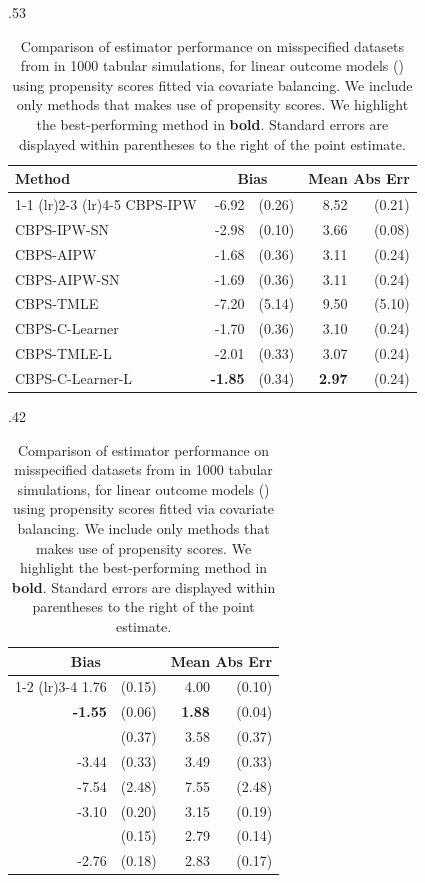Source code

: \ifdefined\response\newpage\newpage\clearpage\pagebreak\else\fi
\label{sec:linear_cbps_ks}
\begin{table}[t]
\footnotesize
\centering
\hfill
\begin{subtable}{.53\linewidth}
\centering
\caption{$N=200$} %
\begin{tabular}{lrrrr}
\toprule
 Method & \multicolumn{2}{c}{Bias} & \multicolumn{2}{c}{Mean Abs Err} \\
\cmidrule(lr){1-1}
\cmidrule(lr){2-3}
\cmidrule(lr){4-5}
CBPS-IPW & -6.92 & (0.26) & 8.52 & (0.21) \\
CBPS-IPW-SN & -2.98 & (0.10) & 3.66 & (0.08) \\
\greymidrule
CBPS-AIPW & -1.68 & (0.36) & 3.11 & (0.24) \\
CBPS-AIPW-SN &  -1.69 & (0.36) & 3.11 & (0.24) \\ 
CBPS-TMLE &  -7.20 & (5.14) & 9.50 & (5.10) \\ 
CBPS-C-Learner &  -1.70 & (0.36) & 3.10 & (0.24) \\ 
\greymidrule
CBPS-TMLE-L & -2.01 & (0.33) & 3.07 & (0.24) \\ 
CBPS-C-Learner-L & \textbf{-1.85} & (0.34) & \textbf{2.97} & (0.24) \\ 
\bottomrule
\end{tabular}
\end{subtable}
\hspace{-3.15em}
\begin{subtable}{.42\linewidth}
\centering
\caption{$N=1000$} %
\begin{tabular}{rrrr}
\toprule
 \multicolumn{2}{c}{Bias} & \multicolumn{2}{c}{Mean Abs Err} \\
\cmidrule(lr){1-2}
\cmidrule(lr){3-4}
1.76 & (0.15) & 4.00 & (0.10) \\
\textbf{-1.55} & (0.06) & \textbf{1.88} & (0.04) \\
\greymidrule
-3.54 & (0.37) & 3.58 & (0.37) \\ 
-3.44 & (0.33) & 3.49 & (0.33) \\ 
-7.54 & (2.48) & 7.55 & (2.48) \\
-3.10 & (0.20) & 3.15 & (0.19) \\ 
\greymidrule
-2.76 & (0.15) & 2.79 & (0.14) \\ 
-2.76 & (0.18) & 2.83 & (0.17) \\ 
\bottomrule
\end{tabular}
\end{subtable}
\hfill
\hspace*{\fill}
\caption{%
Comparison of estimator performance on misspecified datasets from \citet{KangSc07} in 1000 tabular simulations, for linear outcome models () using propensity scores fitted via covariate balancing. We include only methods that makes use of propensity scores.  We highlight the best-performing method in \textbf{bold}. Standard errors are displayed within parentheses to the right of the point estimate.
}
    \label{tb:linear_cbps}
\end{table}

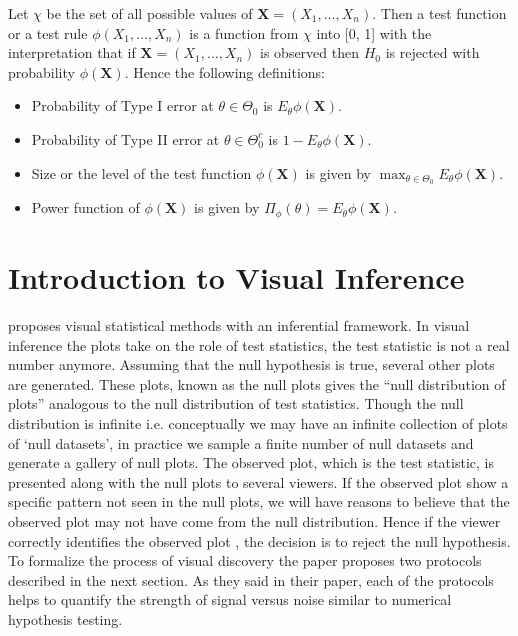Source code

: \documentclass[12]{report}
\begin{document}
Let $\chi$ be the set of all possible values of $\mathbf{X} = (X_1, \dots, X_n)$. Then a test function or a test rule $\phi(X_1, \dots, X_n)$ is a function from $\chi$ into [0, 1] with the interpretation that if $\mathbf{X} = (X_1, \dots, X_n)$ is observed then $H_0$ is rejected with probability $\phi( \mathbf{X})$. Hence the following definitions:
\begin{itemize}
\item Probability of Type I error at $\theta \in \Theta_0$ is $E_{\theta} \phi(\mathbf{X})$. 
\item Probability of Type II error at $\theta \in \Theta_0^c$ is $1 - E_{\theta} \phi(\mathbf{X})$. \item Size or the level of the test function $\phi(\mathbf{X})$ is given by $\max_{\theta \in \Theta_0} E_{\theta} \phi(\mathbf{X}) $.
\item Power function of $ \phi(\mathbf{X})$ is given by $\Pi_{\phi}(\theta) = E_{\theta} \phi(\mathbf{X})$.
\end{itemize}


\section{Introduction to Visual Inference} \citet{buja:2009} proposes visual statistical methods with an inferential framework. In visual inference the plots take on the role of test statistics, the test statistic is not a real number anymore. Assuming that the null hypothesis is true, several other plots are generated. These plots, known as the null plots gives the ``null distribution of plots'' analogous to the null distribution of test statistics. Though the null distribution is infinite i.e. conceptually we may have an infinite collection of plots of `null datasets', in practice we sample a finite number of null datasets and generate a gallery of null plots. The observed plot, which is the test statistic, is presented along with the null plots to several viewers. If the observed plot show a specific pattern not seen in the null plots, we will have reasons to believe that the observed plot may not have come from the null distribution. Hence if the viewer correctly identifies the observed plot , the decision is to reject the null hypothesis. To formalize the process of visual discovery the paper proposes two protocols described in the next section. As they said in their paper, each of the protocols helps to quantify the strength of signal versus noise similar to numerical hypothesis testing. 
\end{document}
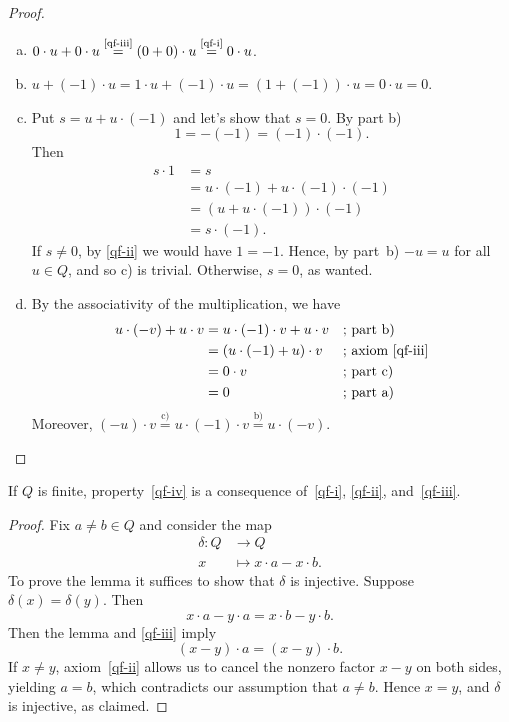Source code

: \begin{proof}${}$
    \begin{enumerate}[a)]
        \item
        $0\cdot u+0\cdot u\stackrel{\text{\ref{qf-iii}}}=
                (0+0)\cdot u \stackrel{\text{\ref{qf-i}}}= 0\cdot u
        $.
        \item $u + (-1)\cdot u=1\cdot u+(-1)\cdot u=(1+(-1))\cdot u
            = 0\cdot u = 0$.
        \item Put $s=u+u\cdot(-1)$ and let's show that $s=0$. By part b)
        \[
            1=-(-1)=(-1)\cdot(-1).
        \]
        Then
        \begin{align*}
            s\cdot1 &= s\\
                &= u\cdot(-1)+u\cdot(-1)\cdot(-1)\\
                &= (u+u\cdot(-1))\cdot(-1)\\
                &= s\cdot(-1).
        \end{align*}
        If $s\ne0$, by \ref{qf-ii} we would have $1=-1$. Hence, by part~b) $-u=u$ for all $u\in Q$, and so c) is trivial. Otherwise, $s=0$, as wanted.
        \item By the associativity of the multiplication, we have
        \begin{align*}
            u\cdot(-v)+u\cdot v &= u\cdot(-1)\cdot v+u\cdot v
                    &&\text{; part b)}\\
                &= (u\cdot(-1)+u)\cdot v
                    &&\text{; axiom~\ref{qf-iii}}\\
                &= 0\cdot v
                    &&\text{; part c)}\\
                &= 0
                    &&\text{; part a)}
        \end{align*}
        Moreover, $(-u)\cdot v\stackrel{\text{c)}}=u\cdot(-1)\cdot v
        \stackrel{\text{b)}}= u\cdot(-v)$.
    \end{enumerate}
    
\end{proof}

\begin{prop}
    If\/ $Q$ is finite, property\/~\ref{qf-iv} is a consequence of\/~\ref{qf-i}, \ref{qf-ii}, and\/~\ref{qf-iii}.
\end{prop}

\begin{proof}
    Fix $a\ne b\in Q$ and consider the map
    \begin{align*}
        \delta\colon Q&\to Q\\
        x&\mapsto x\cdot a-x\cdot b.
    \end{align*}
    To prove the lemma it suffices to show that $\delta$ is injective. Suppose $\delta(x)=\delta(y)$. Then
    \[
        x\cdot a-y\cdot a=x\cdot b-y\cdot b.
    \]
    Then the lemma and \ref{qf-iii} imply
    \[
        (x-y)\cdot a=(x-y)\cdot b.
    \]
    If $x\ne y$, axiom~\ref{qf-ii} allows us to cancel the nonzero factor $x-y$ on both sides, yielding $a=b$, which contradicts our assumption that $a\ne b$. Hence $x=y$, and $\delta$ is injective, as claimed.
\end{proof}

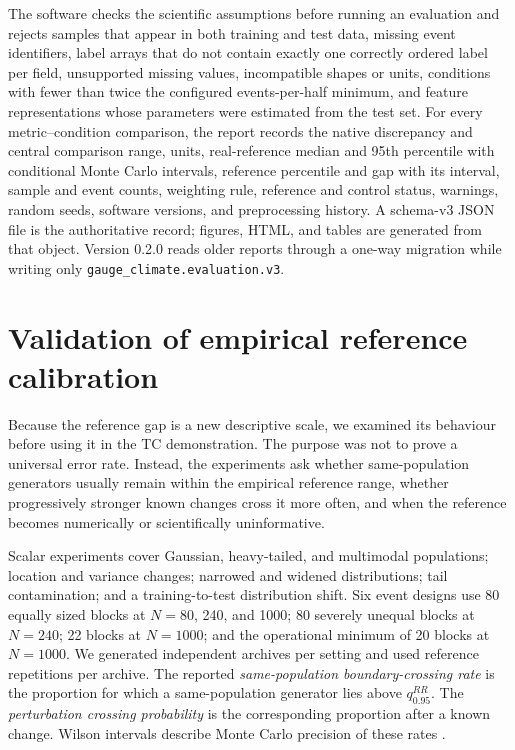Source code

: \documentclass[gmd, manuscript]{copernicus}
\begin{document}
The software checks the scientific assumptions before running an evaluation and
rejects samples that appear in both training and test data, missing event identifiers,
label arrays that do not contain exactly one correctly ordered label per field,
unsupported missing values, incompatible
shapes or units, conditions with fewer than twice the configured events-per-half
minimum,
and feature representations whose parameters were estimated from the test set. For every
metric--condition comparison, the report records the native discrepancy and central
comparison range, units, real-reference median and 95th percentile with conditional
Monte Carlo intervals, reference percentile and gap with its interval, sample and
event counts, weighting rule, reference and control status, warnings, random seeds,
software versions, and preprocessing history. A schema-v3 JSON file is the
authoritative record; figures, HTML, and tables are generated from that object.
Version 0.2.0 reads older reports through a one-way migration while writing only
\texttt{gauge\_climate.evaluation.v3}.

\section{Validation of empirical reference calibration}
\label{sec:validation}

Because the reference gap is a new descriptive scale, we examined its behaviour
before using it in the TC demonstration. The purpose was not to prove a universal
error rate. Instead, the experiments ask whether same-population generators usually
remain within the empirical reference range, whether progressively stronger known
changes cross it more often, and when the reference becomes numerically or
scientifically uninformative.

Scalar experiments cover Gaussian, heavy-tailed, and multimodal populations; location
and variance changes; narrowed and widened distributions; tail contamination; and a
training-to-test distribution shift. Six event designs use 80 equally sized blocks at
\(N=80\), 240, and 1000; 80 severely unequal blocks at \(N=240\); 22 blocks at
\(N=1000\); and the operational minimum of 20 blocks at \(N=1000\). We generated
\ValidationTrials{} independent archives per setting and used
\ValidationReferenceRepetitions{} reference repetitions per archive. The reported
\emph{same-population boundary-crossing rate} is the proportion for which a
same-population generator lies above \(q_{0.95}^{RR}\). The
\emph{perturbation crossing probability} is the corresponding proportion after a
known change. Wilson intervals describe Monte Carlo precision of these rates
\citep{Wilson1927}.
\end{document}
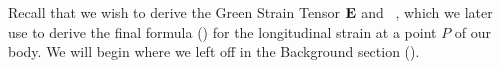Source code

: Recall that we wish to derive the Green Strain Tensor ${\bf{E}}$ and ~, which we later use to 
derive the final formula () for the longitudinal strain at a point $P$ of our body.
We will begin where we 
left off in the Background section ().  
% 
% 
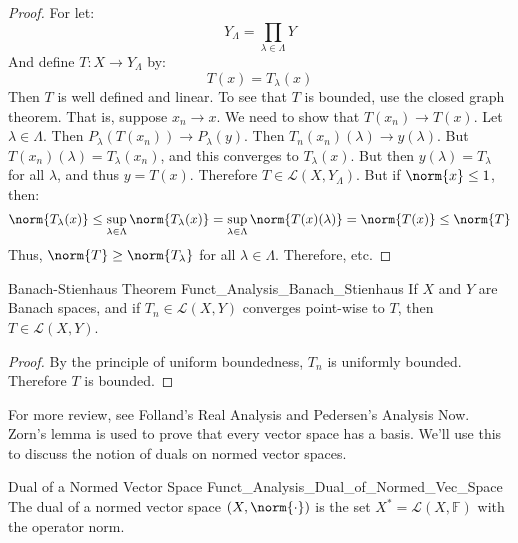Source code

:     \begin{proof}
        For let:
        \begin{equation}
            Y_{\Lambda}=\prod_{\lambda\in\Lambda}Y
        \end{equation}
        And define $T:X\rightarrow{Y}_{\Lambda}$ by:
        \begin{equation}
            T(x)=T_{\lambda}(x)
        \end{equation}
        Then $T$ is well defined and linear. To see
        that $T$ is bounded, use the closed graph
        theorem. That is, suppose $x_{n}\rightarrow{x}$.
        We need to show that $T(x_{n})\rightarrow{T}(x)$.
        Let $\lambda\in\Lambda$. Then
        $P_{\lambda}(T(x_{n}))\rightarrow{P}_{\lambda}(y)$.
        Then $T_{n}(x_{n})(\lambda)\rightarrow{y}(\lambda)$.
        But $T(x_{n})(\lambda)=T_{\lambda}(x_{n})$, and this
        converges to $T_{\lambda}(x)$. But then
        $y(\lambda)=T_{\lambda}$ for all $\lambda$, and
        thus $y=T(x)$. Therefore
        $T\in\mathcal{L}(X,Y_{\Lambda})$. But if
        $\norm{x}\leq{1}$, then:
        \begin{equation}
            \norm{T_{\lambda}(x)}\leq
            \sup_{\lambda\in\Lambda}\norm{T_{\lambda}(x)}
            =\sup_{\lambda\in\Lambda}\norm{T(x)(\lambda)}
            =\norm{T(x)}\leq\norm{T}
        \end{equation}
        Thus, $\norm{T}\geq\norm{T_{\lambda}}$ for all
        $\lambda\in\Lambda$. Therefore, etc.
    \end{proof}
    \begin{ltheorem}{Banach-Stienhaus Theorem}
          {Funct_Analysis_Banach_Stienhaus}
        If $X$ and $Y$ are Banach spaces, and if
        $T_{n}\in\mathcal{L}(X,Y)$ converges point-wise to
        $T$, then $T\in\mathcal{L}(X,Y)$.
    \end{ltheorem}
    \begin{proof}
        By the principle of uniform boundedness,
        $T_{n}$ is uniformly bounded. Therefore $T$ is bounded.
    \end{proof}
    For more review, see Folland's Real Analysis and
    Pedersen's Analysis Now. Zorn's lemma is used to
    prove that every vector space has a basis. We'll
    use this to discuss the notion of duals on
    normed vector spaces.
    \begin{ldefinition}{Dual of a Normed Vector Space}
          {Funct_Analysis_Dual_of_Normed_Vec_Space}
        The dual of a normed vector space $(X,\norm{\cdot})$
        is the set $X^{*}=\mathcal{L}(X,\mathbb{F})$
        with the operator norm.
    \end{ldefinition}
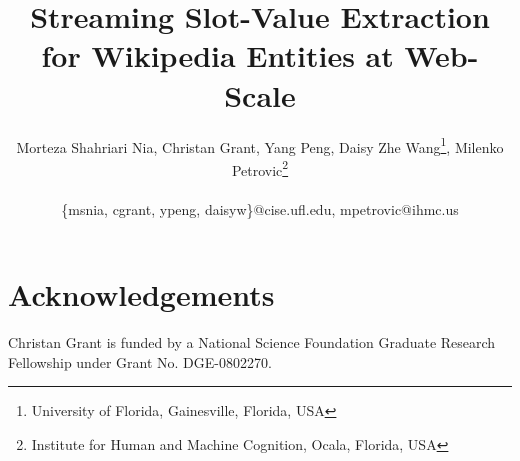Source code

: \documentclass[letterpaper]{article}
\begin{document}
\title{Streaming Slot-Value Extraction for Wikipedia Entities at Web-Scale}





\author{Morteza Shahriari Nia, Christan Grant, Yang Peng, Daisy Zhe Wang\footnote{University of Florida, Gainesville, Florida, USA}, Milenko Petrovic\footnote{Institute for Human and Machine Cognition, Ocala, Florida, USA}\\
       \\
       {\{msnia, cgrant, ypeng, daisyw\}@cise.ufl.edu,}
       {mpetrovic@ihmc.us}
}

\maketitle







%





%

\section*{Acknowledgements}
Christan Grant is funded by a National Science Foundation Graduate Research Fellowship under Grant No. DGE-0802270. 

%
%




%
\end{document}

PROBLEM:
Run a filter over the data above and keep each line that contains the word "function".

YOUR RESPONSE:
Let $\chi$ be the set of all possible values of $\mathbf{X} = (X_1, \dots, X_n)$. Then a test function or a test rule $\phi(X_1, \dots, X_n)$ is a function from $\chi$ into [0, 1] with the interpretation that if $\mathbf{X} = (X_1, \dots, X_n)$ is observed then $H_0$ is rejected with probability $\phi( \mathbf{X})$. Hence the following definitions:
\item Probability of Type II error at $\theta \in \Theta_0^c$ is $1 - E_{\theta} \phi(\mathbf{X})$. \item Size or the level of the test function $\phi(\mathbf{X})$ is given by $\max_{\theta \in \Theta_0} E_{\theta} \phi(\mathbf{X}) $.
\item Power function of $ \phi(\mathbf{X})$ is given by $\Pi_{\phi}(\theta) = E_{\theta} \phi(\mathbf{X})$.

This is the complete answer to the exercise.